More than once, we see them viciously intimidating their peers, only to laugh it off moments later. Sciamma’s long takes reveals their bravado—the tough-girl act always falters before the camera turns away. The film’s most talked-about sequence sees the four perform a lip sync of Rihanna’s empowerment-ballad “Diamonds,” staring directly into the screen. They’re once again using performative behavior to give themselves a persona they can never find in their respective homes. The film corrects a narrative’s imbalance while the characters try to correct the patriarchal expectations laid on them.
Sciamma’s interests have already been established: She’s made three films, and they all consider the fluidity of sexuality or gender in one way or another. (The last one was called Tomboy.) Marieme eventually starts slinging drugs for a local crime boss, and tapers down her own femininity even further so as to survive in that milieu. But the sparse texture of the crime story pales in contrast to the vibrant way in which the high-school scenes are shot—it’s an unnecessarily allegorical addition to a film that had already found strength in realist details. The film is at its strongest in the schoolyard.
While we’re on the subject of the bildungsroman, it should be mentioned that there’s already a storied tradition of films about young white men misbehaving in the French cinema.

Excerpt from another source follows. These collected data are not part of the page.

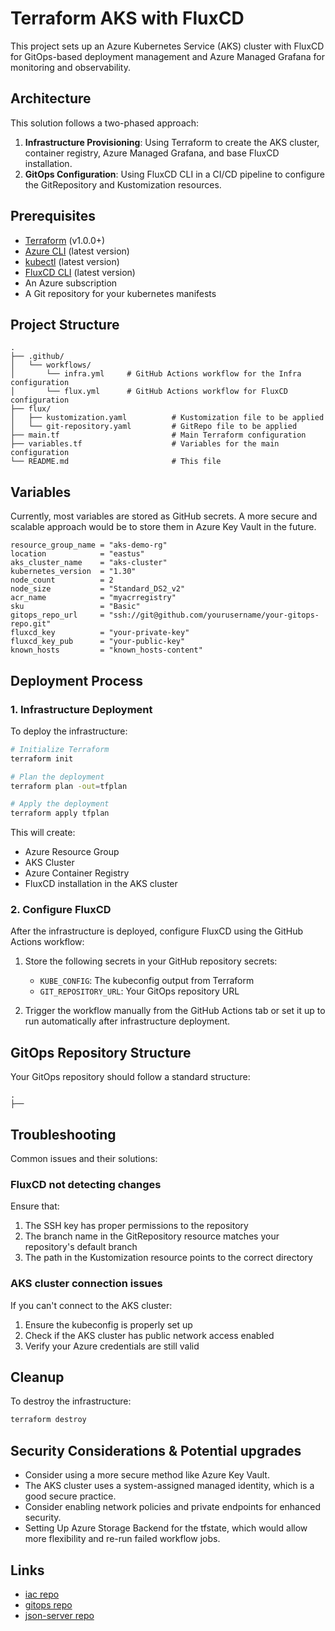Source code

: # Terraform AKS with FluxCD

This project sets up an Azure Kubernetes Service (AKS) cluster with FluxCD for GitOps-based deployment management and Azure Managed Grafana for monitoring and observability.

## Architecture

This solution follows a two-phased approach:

1. **Infrastructure Provisioning**: Using Terraform to create the AKS cluster, container registry, Azure Managed Grafana, and base FluxCD installation.
2. **GitOps Configuration**: Using FluxCD CLI in a CI/CD pipeline to configure the GitRepository and Kustomization resources.

## Prerequisites

- [Terraform](https://www.terraform.io/downloads.html) (v1.0.0+)
- [Azure CLI](https://docs.microsoft.com/en-us/cli/azure/install-azure-cli) (latest version)
- [kubectl](https://kubernetes.io/docs/tasks/tools/install-kubectl/) (latest version)
- [FluxCD CLI](https://fluxcd.io/docs/installation/) (latest version)
- An Azure subscription
- A Git repository for your kubernetes manifests

## Project Structure

```
.
├── .github/
│   └── workflows/
│       └── infra.yml     # GitHub Actions workflow for the Infra configuration
│       └── flux.yml      # GitHub Actions workflow for FluxCD configuration
├── flux/
│   ├── kustomization.yaml          # Kustomization file to be applied
│   └── git-repository.yaml         # GitRepo file to be applied
├── main.tf                         # Main Terraform configuration
├── variables.tf                    # Variables for the main configuration
└── README.md                       # This file
```

## Variables

Currently, most variables are stored as GitHub secrets. A more secure and scalable approach would be to store them in Azure Key Vault in the future.

```hcl
resource_group_name = "aks-demo-rg"
location            = "eastus"
aks_cluster_name    = "aks-cluster"
kubernetes_version  = "1.30"
node_count          = 2
node_size           = "Standard_DS2_v2"
acr_name            = "myacrregistry"
sku                 = "Basic"
gitops_repo_url     = "ssh://git@github.com/yourusername/your-gitops-repo.git"
fluxcd_key          = "your-private-key"
fluxcd_key_pub      = "your-public-key"
known_hosts         = "known_hosts-content"
```

## Deployment Process

### 1. Infrastructure Deployment

To deploy the infrastructure:

```bash
# Initialize Terraform
terraform init

# Plan the deployment
terraform plan -out=tfplan

# Apply the deployment
terraform apply tfplan
```

This will create:
- Azure Resource Group
- AKS Cluster
- Azure Container Registry
- FluxCD installation in the AKS cluster

### 2. Configure FluxCD

After the infrastructure is deployed, configure FluxCD using the GitHub Actions workflow:

1. Store the following secrets in your GitHub repository secrets:
   - `KUBE_CONFIG`: The kubeconfig output from Terraform
   - `GIT_REPOSITORY_URL`: Your GitOps repository URL

2. Trigger the workflow manually from the GitHub Actions tab or set it up to run automatically after infrastructure deployment.

## GitOps Repository Structure

Your GitOps repository should follow a standard structure:

```
.
├── 
```

## Troubleshooting

Common issues and their solutions:

### FluxCD not detecting changes

Ensure that:
1. The SSH key has proper permissions to the repository
2. The branch name in the GitRepository resource matches your repository's default branch
3. The path in the Kustomization resource points to the correct directory

### AKS cluster connection issues

If you can't connect to the AKS cluster:
1. Ensure the kubeconfig is properly set up
2. Check if the AKS cluster has public network access enabled
3. Verify your Azure credentials are still valid

## Cleanup

To destroy the infrastructure:

```bash
terraform destroy
```

## Security Considerations & Potential upgrades

- Consider using a more secure method like Azure Key Vault.
- The AKS cluster uses a system-assigned managed identity, which is a good secure practice.
- Consider enabling network policies and private endpoints for enhanced security.
- Setting Up Azure Storage Backend for the tfstate, which would allow more flexibility and re-run failed workflow jobs.


## Links
- [iac repo](https://github.com/fabremartin/iac)
- [gitops repo](https://github.com/fabremartin/gitops)
- [json-server repo](https://github.com/fabremartin/json-server)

Movies like Zero for Conduct, by Jean Vigo, and The 400 Blows, by François Truffaut, are more than just celebrated cultural objects—they’re often cited as essential texts in the creation of the art form. Sciamma may not have the aesthetic invention of those men, but she doesn’t need it. She’s daring to make films about the kind of people—individuals who belong to marginalized races, genders, and sexual orientations—that Vigo and Truffaut never bothered to turn their cameras toward.